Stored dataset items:
___
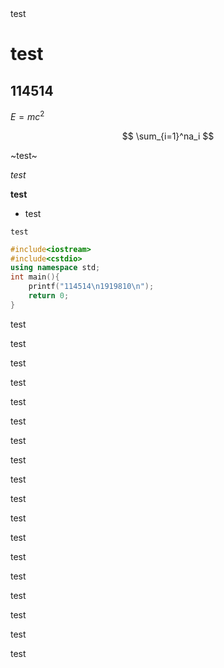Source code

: <div>
test
</div>

# test

## 114514

$E=mc^2$

$$
\sum_{i=1}^na_i
$$

~test~

*test*

**test**

- test

`test`

```cpp
#include<iostream>
#include<cstdio>
using namespace std;
int main(){
    printf("114514\n1919810\n");
    return 0;
}
```

test

test

test

test

test

test

test

test

test

test

test

test

test

test

test

test

test

test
___
* WORK INSTRUCTIONS:
For the entries above, return an exact copy that omits the images.

* EXPECTED OUTPUT:
Source code

: <div>
test
</div>

# test

## 114514

$E=mc^2$

$$
\sum_{i=1}^na_i
$$

~test~

*test*

**test**

- test

`test`

```cpp
#include<iostream>
#include<cstdio>
using namespace std;
int main(){
    printf("114514\n1919810\n");
    return 0;
}
```

test

test

test

test

test

test

test

test

test

test

test

test

test

test

test

test

test

test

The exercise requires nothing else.